• Brief
Quote exactly, and only, the lines of the material below from the line with "多平台支持：支持快速部署到Vercel、Cloudflare等平台。" through the line with "本地和服务器 API 支持：提供本地和服务器端 API 调用选项的灵活性，以满足您的需求。".

------------------------------

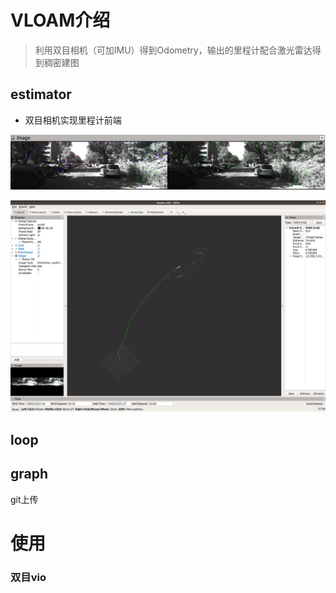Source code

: # VLOAM介绍
>利用双目相机（可加IMU）得到Odometry，输出的里程计配合激光雷达得到稠密建图
## estimator
- 双目相机实现里程计前端

![2020-03-02 17-06-09 的屏幕截图](https://github.com/HITE401/yzh/blob/master/config/feature_track.png)

![2020-03-02 17-06-09 的屏幕截图](https://github.com/HITE401/yzh/blob/master/config/vloam_front.png)


## loop


## graph
git上传



# 使用

### 双目vio
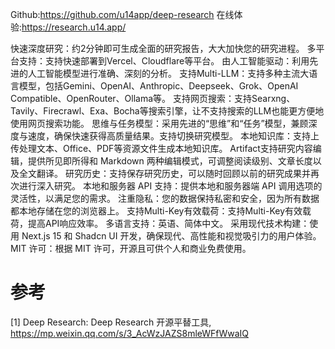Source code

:Github:https://github.com/u14app/deep-research
在线体验:https://research.u14.app/

快速深度研究：约2分钟即可生成全面的研究报告，大大加快您的研究进程。
多平台支持：支持快速部署到Vercel、Cloudflare等平台。
由人工智能驱动：利用先进的人工智能模型进行准确、深刻的分析。
支持Multi-LLM：支持多种主流大语言模型，包括Gemini、OpenAI、Anthropic、Deepseek、Grok、OpenAI Compatible、OpenRouter、Ollama等。
支持网页搜索：支持Searxng、Tavily、Firecrawl、Exa、Bocha等搜索引擎，让不支持搜索的LLM也能更方便地使用网页搜索功能。
思维与任务模型：采用先进的“思维”和“任务”模型，兼顾深度与速度，确保快速获得高质量结果。支持切换研究模型。
本地知识库：支持上传处理文本、Office、PDF等资源文件生成本地知识库。
Artifact支持研究内容编辑，提供所见即所得和 Markdown 两种编辑模式，可调整阅读级别、文章长度以及全文翻译。
研究历史：支持保存研究历史，可以随时回顾以前的研究成果并再次进行深入研究。
本地和服务器 API 支持：提供本地和服务器端 API 调用选项的灵活性，以满足您的需求。
注重隐私：您的数据保持私密和安全，因为所有数据都本地存储在您的浏览器上。
支持Multi-Key有效载荷：支持Multi-Key有效载荷，提高API响应效率。
多语言支持：英语、简体中文。
采用现代技术构建：使用 Next.js 15 和 Shadcn UI 开发，确保现代、高性能和视觉吸引力的用户体验。
MIT 许可：根据 MIT 许可，开源且可供个人和商业免费使用。

# 参考

[1] Deep Research: Deep Research 开源平替工具, https://mp.weixin.qq.com/s/3_AcWzJAZS8mleWFfWwaIQ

------------------------------

• Solution below
多平台支持：支持快速部署到Vercel、Cloudflare等平台。
由人工智能驱动：利用先进的人工智能模型进行准确、深刻的分析。
支持Multi-LLM：支持多种主流大语言模型，包括Gemini、OpenAI、Anthropic、Deepseek、Grok、OpenAI Compatible、OpenRouter、Ollama等。
支持网页搜索：支持Searxng、Tavily、Firecrawl、Exa、Bocha等搜索引擎，让不支持搜索的LLM也能更方便地使用网页搜索功能。
思维与任务模型：采用先进的“思维”和“任务”模型，兼顾深度与速度，确保快速获得高质量结果。支持切换研究模型。
本地知识库：支持上传处理文本、Office、PDF等资源文件生成本地知识库。
Artifact支持研究内容编辑，提供所见即所得和 Markdown 两种编辑模式，可调整阅读级别、文章长度以及全文翻译。
研究历史：支持保存研究历史，可以随时回顾以前的研究成果并再次进行深入研究。
本地和服务器 API 支持：提供本地和服务器端 API 调用选项的灵活性，以满足您的需求。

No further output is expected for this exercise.